Oz Perkins nel suo smarcarsi da Pupazzo UAN e da zio Stevie, porta il film in uno strambo limbo tra il film che dovrebbe sbracare e divertire divertendosi, senza farlo mai totalmente, e quella pura e goduriosa serie B di adattamenti Kinghiani meno in voga ma con la loro nicchia di appassionati, penso a titoli come “I sonnambuli” (1992) oppure “La creatura del cimitero” (1990), facendo emergere quella sensazione un po’ bizzarra dell’essere fatto fuori da qualcosa di fondamentalmente comico come una SIMMIA tamburina, che è qualcosa che farebbe anche ridere se non ci scappasse il morto e qui arriviamo al punto, con “The Monkey” sembra quasi di trovarsi davanti ad un “Final Destination” in odore di Horror elevato, il che mi sta benissimo, visto che sono caldo sull’argomento.

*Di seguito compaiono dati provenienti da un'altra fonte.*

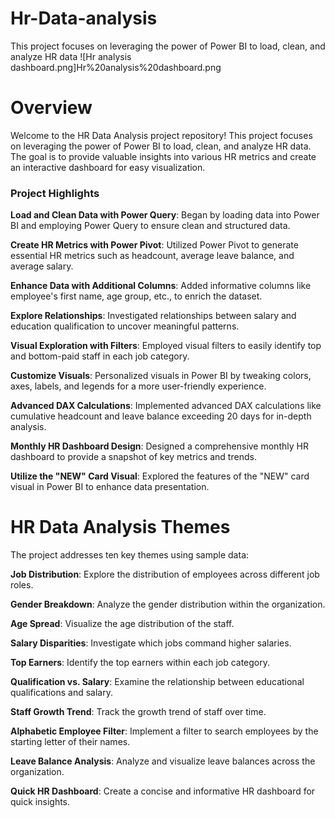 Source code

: # Hr-Data-analysis
 This project focuses on leveraging the power of Power BI to load, clean, and analyze HR data
 ![Hr analysis dashboard.png]Hr%20analysis%20dashboard.png
# Overview
Welcome to the HR Data Analysis project repository! This project focuses on leveraging the power of Power BI to load, clean, and analyze HR data. The goal is to provide valuable insights into various HR metrics and create an interactive dashboard for easy visualization.

### Project Highlights
**Load and Clean Data with Power Query**: Began by loading data into Power BI and employing Power Query to ensure clean and structured data.

**Create HR Metrics with Power Pivot**: Utilized Power Pivot to generate essential HR metrics such as headcount, average leave balance, and average salary.

**Enhance Data with Additional Columns**: Added informative columns like employee's first name, age group, etc., to enrich the dataset.

**Explore Relationships**: Investigated relationships between salary and education qualification to uncover meaningful patterns.

**Visual Exploration with Filters**: Employed visual filters to easily identify top and bottom-paid staff in each job category.

**Customize Visuals**: Personalized visuals in Power BI by tweaking colors, axes, labels, and legends for a more user-friendly experience.

**Advanced DAX Calculations**: Implemented advanced DAX calculations like cumulative headcount and leave balance exceeding 20 days for in-depth analysis.

**Monthly HR Dashboard Design**: Designed a comprehensive monthly HR dashboard to provide a snapshot of key metrics and trends.

**Utilize the "NEW" Card Visual**: Explored the features of the "NEW" card visual in Power BI to enhance data presentation.
# HR Data Analysis Themes
The project addresses ten key themes using sample data:

**Job Distribution**: Explore the distribution of employees across different job roles.

**Gender Breakdown**: Analyze the gender distribution within the organization.

**Age Spread**: Visualize the age distribution of the staff.

**Salary Disparities**: Investigate which jobs command higher salaries.

**Top Earners**: Identify the top earners within each job category.

**Qualification vs. Salary**: Examine the relationship between educational qualifications and salary.

**Staff Growth Trend**: Track the growth trend of staff over time.

**Alphabetic Employee Filter**: Implement a filter to search employees by the starting letter of their names.

**Leave Balance Analysis**: Analyze and visualize leave balances across the organization.

**Quick HR Dashboard**: Create a concise and informative HR dashboard for quick insights.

Causa compleanni del 2025, sto lavorando per voi, quindi leggerete degli effetti qui sulla Bara a stretto giro. Il mondo delineato da Oz Perkins sembra davvero quello di “Final Destination”, dominato in tutto e per tutto dalla morte, non esiste un vero modo per sfuggirne, si può solo fare come Hal e Bill e accettare l’orrore nella propria vita, una volta chiarito che la SIMMIA è la morte, inutile sforzarci di provare a distruggerla, gettarla in un pozzo, darle fuoco con il lanciafiamme, farla a pezzi o anche solo rimandarla, l’unico modo è elaborarla, comprenderla e sembra assurdo, ma provare a conviverci, che poi è quello che facciano anche noi ogni giorno, solo che non abbiamo una scimmia che ci fissa inquietante.
Risultato finale, questo capitolo scimmiesco di “Final Destination” mi ha divertito, forse scontenterà tanti e fioccheranno i paragoni con Longlegs come scrivevo lassù, ma io credo che con il tempo questo film si guadagnerà la sua nicchia di pubblico, anche perché per un autore Horror degno di questo nome, l’adattamento kinghiano è ancora una tappa obbligata, Perkins si è giocato le sue carte in maniera molto astuta, per il resto: onore a gloria al cinema delle scimmie!